Last Updated on September 11, 2014.
On September 10, President Obama addressed the nation and outlined his plan for combating ISIS. Win Without War coalition members released the following statements concerning the President’s speech and the expanded U.S. military presence in Iraq.
“Military approaches don’t work. Yet today, driven by fear, support for war is once again rising on the belief that violence can end violence.
There was no question in 2001 that the acts carried out on 9/11 were deplorable. There was no question that the Taliban was a cruel regime, or that Saddam Hussein was an authoritarian leader. But the choice we made as a country and a global community—to use military means to “solve” these wrongs—has not worked.

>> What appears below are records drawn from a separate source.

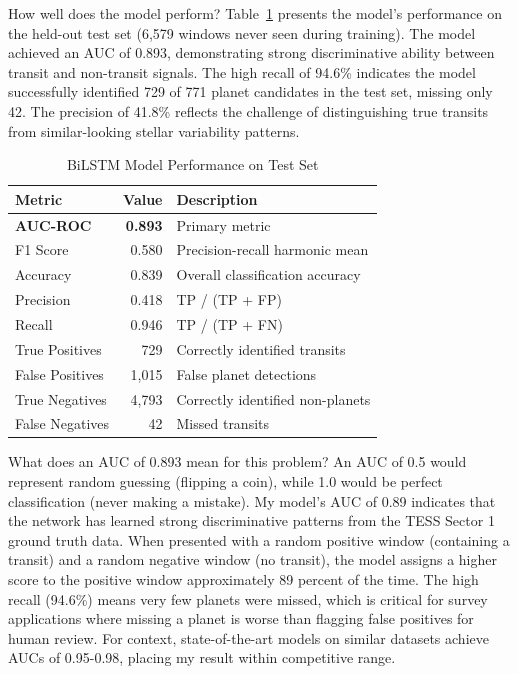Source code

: \documentclass[letterpaper]{article} %
\begin{document}
How well does the model perform? Table~\ref{tab:bilstm_performance} presents the model's performance on the held-out test set (6,579 windows never seen during training). The model achieved an AUC of 0.893, demonstrating strong discriminative ability between transit and non-transit signals. The high recall of 94.6\% indicates the model successfully identified 729 of 771 planet candidates in the test set, missing only 42. The precision of 41.8\% reflects the challenge of distinguishing true transits from similar-looking stellar variability patterns.

\begin{table}[h]
    \centering
    \caption{BiLSTM Model Performance on Test Set}
    \label{tab:bilstm_performance}
    \begin{tabular}{@{}lrp{4cm}@{}}
        \toprule
        \textbf{Metric} & \textbf{Value} & \textbf{Description} \\
        \midrule
        \textbf{AUC-ROC} & \textbf{0.893} & Primary metric \\
                F1 Score & 0.580 & Precision-recall harmonic mean \\
                Accuracy & 0.839 & Overall classification accuracy \\
                Precision & 0.418 & TP / (TP + FP) \\
                Recall & 0.946 & TP / (TP + FN) \\
                True Positives & 729 & Correctly identified transits \\
                False Positives & 1,015 & False planet detections \\
                True Negatives & 4,793 & Correctly identified non-planets \\
                False Negatives & 42 & Missed transits \\
        \bottomrule
    \end{tabular}
\end{table}

What does an AUC of 0.893 mean for this problem? An AUC of 0.5 would represent random guessing (flipping a coin), while 1.0 would be perfect classification (never making a mistake). My model's AUC of 0.89 indicates that the network has learned strong discriminative patterns from the TESS Sector 1 ground truth data. When presented with a random positive window (containing a transit) and a random negative window (no transit), the model assigns a higher score to the positive window approximately 89 percent of the time. The high recall (94.6\%) means very few planets were missed, which is critical for survey applications where missing a planet is worse than flagging false positives for human review. For context, state-of-the-art models on similar datasets achieve AUCs of 0.95-0.98, placing my result within competitive range.
\end{document}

There is no question that ISIS is a violent group, committing gross human rights abuses in Syria and Iraq. And there is no question that military action will perpetuate a devastating cycle of violence. We can’t bomb Iraq and Syria into moderation. We can’t bomb them into stability. We can’t arm different factions to fight their way to peace.
Viable alternatives to violence exist. Sustained and transparent support for badly needed economic, political, and social changes are a start. But before we can address the root causes of war, we need to stop feeding the cycle of violence. That means not only stopping direct U.S. military action, but also suspending all training, arming, and financing of government and non-government factions in Iraq and Syria.
We need to turn back to the global community—not to authorize another war through the UN, but to demand an end to all influx of weapons on all sides of these conflicts.”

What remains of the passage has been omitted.